DATA SECTION →

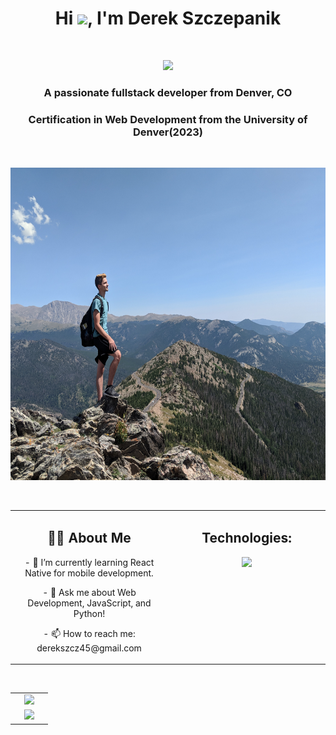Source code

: <h1 align="center">Hi <img src="https://raw.githubusercontent.com/iampavangandhi/iampavangandhi/master/gifs/Hi.gif" width="30px">, I'm Derek Szczepanik</h1>
<br>
<p align="center">
  <a href="https://www.linkedin.com/in/derekszcz45/">
    <img src="https://img.shields.io/badge/linkedin-Derek-blue">
  </a>
</p>
<h3 align="center">A passionate fullstack developer from Denver, CO</h3>
<h3 align="center">Certification in Web Development from the University of Denver(2023)</h3>
</br>
<p align="center">
  <img src="./images/mountins.jpg" height="500em" style="border: 3px solid mintgreen;">
</p>

<br>
<table width="100%">
  <tr>
    <td width="50%" valign="top" align="center">
      <h2 >👨‍💻 About Me</h2>
      <p >- 🌱 I’m currently learning React Native for mobile development.</p>
      <p >- 💬 Ask me about Web Development, JavaScript, and Python!</p>
      <p >- 📫 How to reach me: derekszcz45@gmail.com</p>
    </td>
    <td valign="top" align="center">
      <h2 >Technologies: </h2>
      <p >
        <img src="https://skillicons.dev/icons?i=github,js,react,nodejs,express,mongodb,apollo,graphql,mysql,sequelize,heroku,html,css,regex,jest,bootstrap,vscode,discord&perline=9" />
      </p>
    </td>
  </tr>
</table>
</br>

<table width="100%" >
  <tr width="100%">
    <td width="50%" align="center">
      <img height="200em" src="https://github-readme-stats-eight-theta.vercel.app/api?username=Lone1ne&show_icons=true&theme=gotham&include_all_commits=true&count_private=true"/>
    </td>
  </tr>
  <tr width="100%">
    <td align="center">
      <img src="https://github-readme-stats.vercel.app/api/top-langs/?username=Lone1ne&layout=compact&theme=gotham"/>
    </td>
  </tr>
</table>
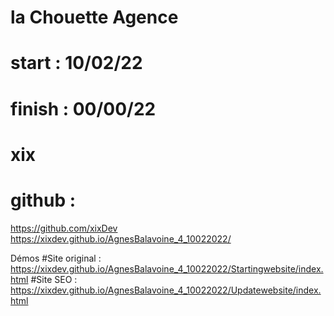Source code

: # la Chouette Agence
# start : 10/02/22
# finish : 00/00/22
# xix
# github : 
https://github.com/xixDev
https://xixdev.github.io/AgnesBalavoine_4_10022022/

Démos
#Site original : 
https://xixdev.github.io/AgnesBalavoine_4_10022022/Startingwebsite/index.html
#Site SEO : 
https://xixdev.github.io/AgnesBalavoine_4_10022022/Updatewebsite/index.html



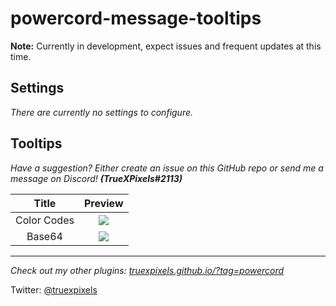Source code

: # powercord-message-tooltips

**Note:** Currently in development, expect issues and frequent updates at this time.

## Settings

_There are currently no settings to configure._

## Tooltips

_Have a suggestion? Either create an issue on this GitHub repo or send me a message on Discord!_ **_(TrueXPixels#2113)_**

|    Title    |                 Preview                 |
| :---------: | :-------------------------------------: |
| Color Codes | ![](https://i.plexidev.org/eLBzauL.gif) |
|   Base64    | ![](https://i.plexidev.org/Hba1dPJ.gif) |

---

_Check out my other plugins: [truexpixels.github.io/?tag=powercord](https://truexpixels.github.io/?tag=powercord)_

Twitter: [@truexpixels](https://twitter.com/truexpixels)
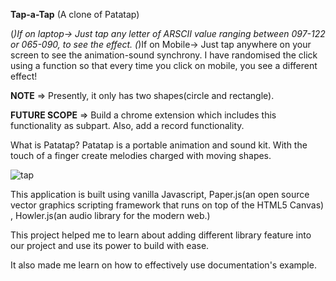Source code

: **Tap-a-Tap** (A clone of Patatap) 
 
 (*)If on laptop-> Just tap any letter of ARSCII value ranging between 097-122 or 065-090, to see the effect.
 (*)If on Mobile-> Just tap anywhere on your screen to see the animation-sound synchrony. I have randomised the click using a function so that every time you click on mobile, you                    see a different effect!
 
 **NOTE** => Presently, it only has two shapes(circle and rectangle).
 
 **FUTURE SCOPE** => Build a chrome extension which includes this functionality as subpart. Also, add a record functionality. 

What is Patatap?
Patatap is a portable animation and sound kit. With the touch of a finger create melodies charged with moving shapes.

![tap](https://user-images.githubusercontent.com/67483270/122025722-37aa9e00-cde7-11eb-9361-619c63b4b8bd.png)

This application is built using vanilla Javascript, Paper.js(an open source vector graphics scripting framework that runs on top of the HTML5 Canvas)  , Howler.js(an audio library for the modern web.)

This project helped me to learn about adding different library feature into our project and use its power to build with ease.

It also made me learn on how to effectively use documentation's example.

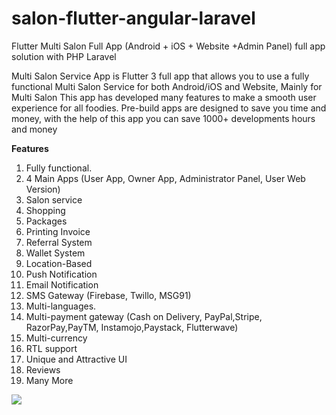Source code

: # salon-flutter-angular-laravel

<p>Flutter Multi Salon Full App (Android + iOS + Website +Admin Panel) full app solution with PHP Laravel</p>

<p>Multi Salon Service App is Flutter 3 full app that allows you to use a fully functional Multi Salon Service for both Android/iOS and Website, Mainly for Multi Salon This app has developed many features to make a smooth user experience for all foodies. Pre-build apps are designed to save you time and money, with the help of this app you can save 1000+ developments hours and money</p>

<p><b>Features</b></p>
<ol>
    <li>Fully functional.</li>
    <li>4 Main Apps (User App, Owner App, Administrator Panel, User Web Version)</li>
    <li>Salon service</li>
    <li>Shopping</li>
    <li>Packages</li>
    <li>Printing Invoice</li>
    <li>Referral System</li>
    <li>Wallet System</li>
    <li>Location-Based</li>
    <li>Push Notification</li>
    <li>Email Notification</li>
    <li>SMS Gateway (Firebase, Twillo, MSG91)</li>
    <li>Multi-languages.</li>
    <li>Multi-payment gateway (Cash on Delivery, PayPal,Stripe, RazorPay,PayTM, Instamojo,Paystack, Flutterwave)</li>
    <li>Multi-currency</li>
    <li>RTL support</li>
    <li>Unique and Attractive UI</li>
    <li>Reviews</li>
    <li>Many More</li>
</ol>

<img src="https://user-images.githubusercontent.com/80197242/238165715-a309dfcb-18c2-4cf1-add2-47a8ecb1266b.png">
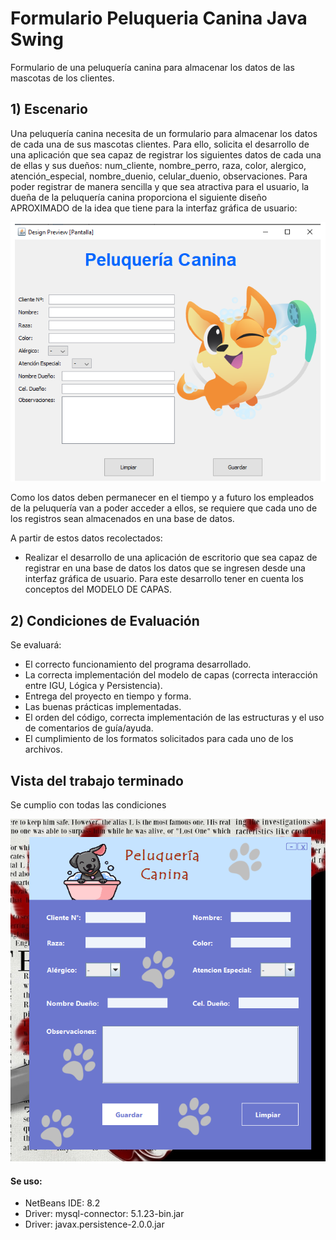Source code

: # Formulario Peluqueria Canina Java Swing

Formulario de una peluquería canina para almacenar los datos de las mascotas de los clientes.

## 1) Escenario

Una peluquería canina necesita de un formulario para almacenar los datos de cada una de sus mascotas clientes. Para ello, solicita el desarrollo de una aplicación que sea capaz de registrar los siguientes datos de cada una de ellas y sus dueños: num_cliente, nombre_perro, raza, color, alergico, atención_especial, nombre_duenio, celular_duenio, observaciones.
Para poder registrar de manera sencilla y que sea atractiva para el usuario, la dueña de la peluquería canina proporciona el siguiente diseño APROXIMADO de la idea que tiene para la interfaz gráfica de usuario:

<img src="https://github.com/IngAlarcon/FormularioPeluqueriaCaninaJavaSwing/blob/main/ejemplo.png"/>



Como los datos deben permanecer en el tiempo y a futuro los empleados de la peluquería van a poder acceder a ellos, se requiere que cada uno de los registros sean almacenados en una base de datos.

A partir de estos datos recolectados:
- Realizar el desarrollo de una aplicación de escritorio que sea capaz de registrar en una base de datos los datos que se ingresen desde una interfaz gráfica de usuario. Para este desarrollo tener en cuenta los conceptos del MODELO DE CAPAS.


## 2) Condiciones de Evaluación
Se evaluará:
- El correcto funcionamiento del programa desarrollado.
- La correcta implementación del modelo de capas (correcta interacción entre IGU, Lógica y Persistencia).
- Entrega del proyecto en tiempo y forma.
- Las buenas prácticas implementadas.
- El orden del código, correcta implementación de las estructuras y el uso de comentarios de guía/ayuda.
- El cumplimiento de los formatos solicitados para cada uno de los archivos.

## Vista del trabajo terminado 
Se cumplio con todas las condiciones 

<img src="https://github.com/IngAlarcon/FormularioPeluqueriaCaninaJavaSwing/blob/main/TPO2Java.png"/>

#### Se uso:

- NetBeans IDE:  8.2
- Driver: mysql-connector: 5.1.23-bin.jar
- Driver: javax.persistence-2.0.0.jar
 
 
 
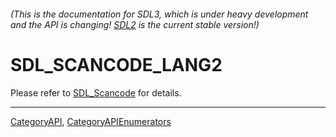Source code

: ###### (This is the documentation for SDL3, which is under heavy development and the API is changing! [SDL2](https://wiki.libsdl.org/SDL2/) is the current stable version!)
# SDL_SCANCODE_LANG2

Please refer to [SDL_Scancode](SDL_Scancode) for details.

----
[CategoryAPI](CategoryAPI), [CategoryAPIEnumerators](CategoryAPIEnumerators)

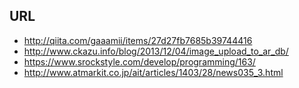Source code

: ## URL
  * http://qiita.com/gaaamii/items/27d27fb7685b39744416
  * http://www.ckazu.info/blog/2013/12/04/image_upload_to_ar_db/
  * https://www.srockstyle.com/develop/programming/163/
  * http://www.atmarkit.co.jp/ait/articles/1403/28/news035_3.html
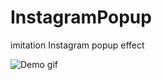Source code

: # InstagramPopup

imitation Instagram popup effect 

![Demo gif](https://github.com/Abeltongtong/InstagramPopup/blob/master/ezgif-1-33c0ee7e9f.gif)
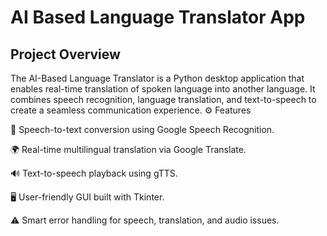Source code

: # AI Based Language Translator App
## Project Overview
The AI-Based Language Translator is a Python desktop application that enables real-time translation of spoken language into another language. It combines speech recognition, language translation, and text-to-speech to create a seamless communication experience.
⚙️ Features

🎤 Speech-to-text conversion using Google Speech Recognition.

🌍 Real-time multilingual translation via Google Translate.

🔊 Text-to-speech playback using gTTS.

🖥️ User-friendly GUI built with Tkinter.

⚠️ Smart error handling for speech, translation, and audio issues.

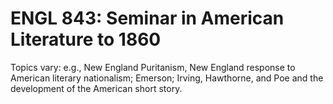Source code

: # ENGL 843: Seminar in American Literature to 1860

Topics vary: e.g., New England Puritanism, New England response to American literary nationalism; Emerson; Irving, Hawthorne, and Poe and the development of the American short story.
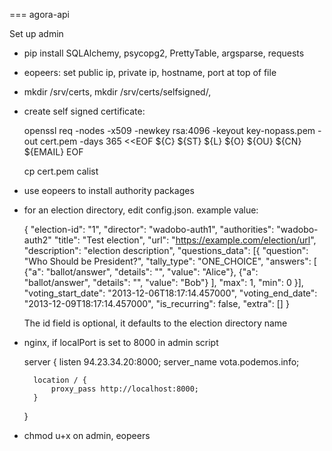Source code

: === agora-api

Set up admin

* pip install SQLAlchemy, psycopg2, PrettyTable, argsparse, requests

* eopeers: set public ip, private ip, hostname, port at top of file

* mkdir /srv/certs, mkdir /srv/certs/selfsigned/,

* create self signed certificate:

  openssl req -nodes -x509 -newkey rsa:4096 -keyout key-nopass.pem -out cert.pem -days 365 <<EOF
  ${C}
  ${ST}
  ${L}
  ${O}
  ${OU}
  ${CN}
  ${EMAIL}
  EOF

  cp cert.pem calist

* use eopeers to install authority packages

* for an election directory, edit config.json. example value:

    {
      "election-id": "1",
      "director": "wadobo-auth1",
      "authorities": "wadobo-auth2"
      "title": "Test election",
      "url": "https://example.com/election/url",
      "description": "election description",
      "questions_data": [{
          "question": "Who Should be President?",
          "tally_type": "ONE_CHOICE",
          "answers": [
              {"a": "ballot/answer",
              "details": "",
              "value": "Alice"},
              {"a": "ballot/answer",
              "details": "",
              "value": "Bob"}
          ],
          "max": 1, "min": 0
      }],
      "voting_start_date": "2013-12-06T18:17:14.457000",
      "voting_end_date": "2013-12-09T18:17:14.457000",
      "is_recurring": false,
      "extra": []
    }

    The id field is optional, it defaults to the election directory name

* nginx, if localPort is set to 8000 in admin script

    server {
        listen         94.23.34.20:8000;
        server_name    vota.podemos.info;

        location / {
            proxy_pass http://localhost:8000;
        }
    }

* chmod u+x on admin, eopeers
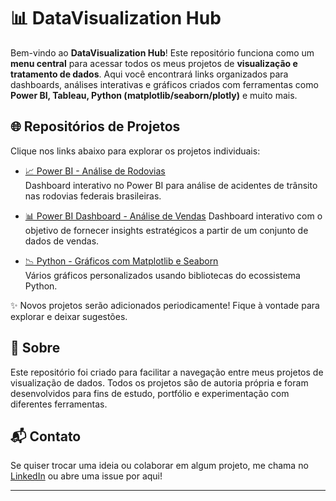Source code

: # 📊 DataVisualization Hub

Bem-vindo ao **DataVisualization Hub**! Este repositório funciona como um **menu central** para acessar todos os meus projetos de **visualização e tratamento de dados**. Aqui você encontrará links organizados para dashboards, análises interativas e gráficos criados com ferramentas como **Power BI, Tableau, Python (matplotlib/seaborn/plotly)** e muito mais.

## 🌐 Repositórios de Projetos

Clique nos links abaixo para explorar os projetos individuais:

- [📈 Power BI - Análise de Rodovias](https://github.com/RafaelSpumbergSeus/PowerBI)  
  Dashboard interativo no Power BI para análise de acidentes de trânsito nas rodovias federais brasileiras.

- [📊 Power BI Dashboard - Análise de Vendas](https://github.com/RafaelSpumbergSeus/Lab1)
  Dashboard interativo com o objetivo de fornecer insights estratégicos a partir de um conjunto de dados de vendas. 

- [📉 Python - Gráficos com Matplotlib e Seaborn](https://github.com/RafaelSpumbergSeus/An-lise-Pr--processamento-e-Visualiza-o-de-Dados)  
  Vários gráficos personalizados usando bibliotecas do ecossistema Python.

✨ Novos projetos serão adicionados periodicamente! Fique à vontade para explorar e deixar sugestões.

## 🚀 Sobre

Este repositório foi criado para facilitar a navegação entre meus projetos de visualização de dados. Todos os projetos são de autoria própria e foram desenvolvidos para fins de estudo, portfólio e experimentação com diferentes ferramentas.

## 📬 Contato

Se quiser trocar uma ideia ou colaborar em algum projeto, me chama no [LinkedIn](https://www.linkedin.com/in/rafael-spumberg) ou abre uma issue por aqui!

---

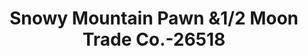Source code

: ---
f_zip-code: 59457
f_state-code: MT
title: Snowy Mountain Pawn &1/2 Moon Trade Co.-26518
f_phone: 406-538-5164
f_city-only: Lewistown
f_address: 307 Janeaux Lewistown
f_location-unique-id: '26518'
slug: snowy-mountain-pawn-&1/2-moon-trade-co.-26518
updated-on: '2024-05-30T13:46:58.046Z'
created-on: '2024-05-30T13:36:59.803Z'
published-on: '2024-05-30T13:54:32.469Z'
f_city-state: cms/city/lewistown-mt.md
f_company: cms/company/snowy-mountain-pawn-&1/2-moon-trade-co..md
f_state: cms/state/montana.md
layout: '[payday-loan].html'
tags: payday-loan
---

TASK REQUIREMENTS →
Starting with the line that has "la Chouette Agence" and ending with the line that has "This application is", repeat the lines above exactly, omitting every picture.

RESULT →
: # la Chouette Agence
# start : 10/02/22
# finish : 00/00/22
# xix
# github : 
https://github.com/xixDev
https://xixdev.github.io/AgnesBalavoine_4_10022022/

Démos
#Site original : 
https://xixdev.github.io/AgnesBalavoine_4_10022022/Startingwebsite/index.html
#Site SEO : 
https://xixdev.github.io/AgnesBalavoine_4_10022022/Updatewebsite/index.html



Source code

: # powercord-message-tooltips

**Note:** Currently in development, expect issues and frequent updates at this time.

## Settings

_There are currently no settings to configure._

## Tooltips

_Have a suggestion? Either create an issue on this GitHub repo or send me a message on Discord!_ **_(TrueXPixels#2113)_**

|    Title    |                 Preview                 |
| :---------: | :-------------------------------------: |
| Color Codes | ![](https://i.plexidev.org/eLBzauL.gif) |
|   Base64    | ![](https://i.plexidev.org/Hba1dPJ.gif) |

---

_Check out my other plugins: [truexpixels.github.io/?tag=powercord](https://truexpixels.github.io/?tag=powercord)_

Twitter: [@truexpixels](https://twitter.com/truexpixels)
Source code

: **Tap-a-Tap** (A clone of Patatap) 
 
 (*)If on laptop-> Just tap any letter of ARSCII value ranging between 097-122 or 065-090, to see the effect.
 (*)If on Mobile-> Just tap anywhere on your screen to see the animation-sound synchrony. I have randomised the click using a function so that every time you click on mobile, you                    see a different effect!
 
 **NOTE** => Presently, it only has two shapes(circle and rectangle).
 
 **FUTURE SCOPE** => Build a chrome extension which includes this functionality as subpart. Also, add a record functionality. 

What is Patatap?
Patatap is a portable animation and sound kit. With the touch of a finger create melodies charged with moving shapes.

![tap](https://user-images.githubusercontent.com/67483270/122025722-37aa9e00-cde7-11eb-9361-619c63b4b8bd.png)

This application is built using vanilla Javascript, Paper.js(an open source vector graphics scripting framework that runs on top of the HTML5 Canvas)  , Howler.js(an audio library for the modern web.)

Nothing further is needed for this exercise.